THE PROBLEM: Leave out the pictures and restate the rest of the data exactly.

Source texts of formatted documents
::::::::::

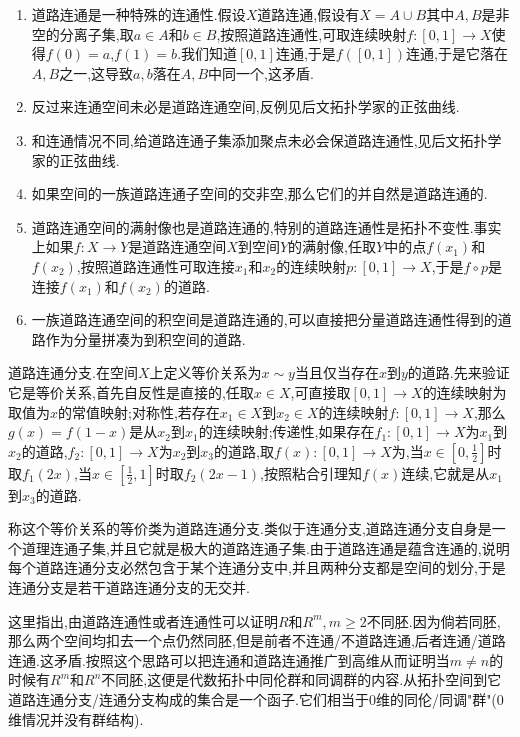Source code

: \begin{enumerate}
	\item 道路连通是一种特殊的连通性.假设$X$道路连通,假设有$X=A\cup B$其中$A,B$是非空的分离子集,取$a\in A$和$b\in B$,按照道路连通性,可取连续映射$f:[0,1]\to X$使得$f(0)=a$,$f(1)=b$.我们知道$[0,1]$连通,于是$f([0,1])$连通,于是它落在$A,B$之一,这导致$a,b$落在$A,B$中同一个,这矛盾.
	\item 反过来连通空间未必是道路连通空间,反例见后文拓扑学家的正弦曲线.
	\item 和连通情况不同,给道路连通子集添加聚点未必会保道路连通性,见后文拓扑学家的正弦曲线.
	\item 如果空间的一族道路连通子空间的交非空,那么它们的并自然是道路连通的.
	\item 道路连通空间的满射像也是道路连通的,特别的道路连通性是拓扑不变性.事实上如果$f:X\to Y$是道路连通空间$X$到空间$Y$的满射像,任取$Y$中的点$f(x_1)$和$f(x_2)$,按照道路连通性可取连接$x_1$和$x_2$的连续映射$p:[0,1]\to X$,于是$f\circ p$是连接$f(x_1)$和$f(x_2)$的道路.
	\item 一族道路连通空间的积空间是道路连通的,可以直接把分量道路连通性得到的道路作为分量拼凑为到积空间的道路.
\end{enumerate}

道路连通分支.在空间$X$上定义等价关系为$x\sim y$当且仅当存在$x$到$y$的道路.先来验证它是等价关系,首先自反性是直接的,任取$x\in X$,可直接取$[0,1]\to X$的连续映射为取值为$x$的常值映射;对称性,若存在$x_1\in X$到$x_2\in X$的连续映射$f:[0,1]\to X$,那么$g(x)=f(1-x)$是从$x_2$到$x_1$的连续映射;传递性,如果存在$f_1:[0,1]\to X$为$x_1$到$x_2$的道路,$f_2:[0,1]\to X$为$x_2$到$x_3$的道路,取$f(x):[0,1]\to X$为,当$x\in[0,\frac{1}{2}]$时取$f_1(2x)$,当$x\in[\frac{1}{2},1]$时取$f_2(2x-1)$,按照粘合引理知$f(x)$连续,它就是从$x_1$到$x_3$的道路.

称这个等价关系的等价类为道路连通分支.类似于连通分支,道路连通分支自身是一个道理连通子集,并且它就是极大的道路连通子集.由于道路连通是蕴含连通的,说明每个道路连通分支必然包含于某个连通分支中,并且两种分支都是空间的划分,于是连通分支是若干道路连通分支的无交并.

这里指出,由道路连通性或者连通性可以证明$R$和$R^m,m\ge2$不同胚.因为倘若同胚,那么两个空间均扣去一个点仍然同胚,但是前者不连通/不道路连通,后者连通/道路连通.这矛盾.按照这个思路可以把连通和道路连通推广到高维从而证明当$m\not=n$的时候有$R^m$和$R^n$不同胚,这便是代数拓扑中同伦群和同调群的内容.从拓扑空间到它道路连通分支/连通分支构成的集合是一个函子.它们相当于0维的同伦/同调"群"(0维情况并没有群结构).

::::::::::

SOLUTION FOR THIS PROBLEM:
Source code

: \begin{enumerate}
	\item 道路连通是一种特殊的连通性.假设$X$道路连通,假设有$X=A\cup B$其中$A,B$是非空的分离子集,取$a\in A$和$b\in B$,按照道路连通性,可取连续映射$f:[0,1]\to X$使得$f(0)=a$,$f(1)=b$.我们知道$[0,1]$连通,于是$f([0,1])$连通,于是它落在$A,B$之一,这导致$a,b$落在$A,B$中同一个,这矛盾.
	\item 反过来连通空间未必是道路连通空间,反例见后文拓扑学家的正弦曲线.
	\item 和连通情况不同,给道路连通子集添加聚点未必会保道路连通性,见后文拓扑学家的正弦曲线.
	\item 如果空间的一族道路连通子空间的交非空,那么它们的并自然是道路连通的.
	\item 道路连通空间的满射像也是道路连通的,特别的道路连通性是拓扑不变性.事实上如果$f:X\to Y$是道路连通空间$X$到空间$Y$的满射像,任取$Y$中的点$f(x_1)$和$f(x_2)$,按照道路连通性可取连接$x_1$和$x_2$的连续映射$p:[0,1]\to X$,于是$f\circ p$是连接$f(x_1)$和$f(x_2)$的道路.
	\item 一族道路连通空间的积空间是道路连通的,可以直接把分量道路连通性得到的道路作为分量拼凑为到积空间的道路.
\end{enumerate}

道路连通分支.在空间$X$上定义等价关系为$x\sim y$当且仅当存在$x$到$y$的道路.先来验证它是等价关系,首先自反性是直接的,任取$x\in X$,可直接取$[0,1]\to X$的连续映射为取值为$x$的常值映射;对称性,若存在$x_1\in X$到$x_2\in X$的连续映射$f:[0,1]\to X$,那么$g(x)=f(1-x)$是从$x_2$到$x_1$的连续映射;传递性,如果存在$f_1:[0,1]\to X$为$x_1$到$x_2$的道路,$f_2:[0,1]\to X$为$x_2$到$x_3$的道路,取$f(x):[0,1]\to X$为,当$x\in[0,\frac{1}{2}]$时取$f_1(2x)$,当$x\in[\frac{1}{2},1]$时取$f_2(2x-1)$,按照粘合引理知$f(x)$连续,它就是从$x_1$到$x_3$的道路.

称这个等价关系的等价类为道路连通分支.类似于连通分支,道路连通分支自身是一个道理连通子集,并且它就是极大的道路连通子集.由于道路连通是蕴含连通的,说明每个道路连通分支必然包含于某个连通分支中,并且两种分支都是空间的划分,于是连通分支是若干道路连通分支的无交并.

这里指出,由道路连通性或者连通性可以证明$R$和$R^m,m\ge2$不同胚.因为倘若同胚,那么两个空间均扣去一个点仍然同胚,但是前者不连通/不道路连通,后者连通/道路连通.这矛盾.按照这个思路可以把连通和道路连通推广到高维从而证明当$m\not=n$的时候有$R^m$和$R^n$不同胚,这便是代数拓扑中同伦群和同调群的内容.从拓扑空间到它道路连通分支/连通分支构成的集合是一个函子.它们相当于0维的同伦/同调"群"(0维情况并没有群结构).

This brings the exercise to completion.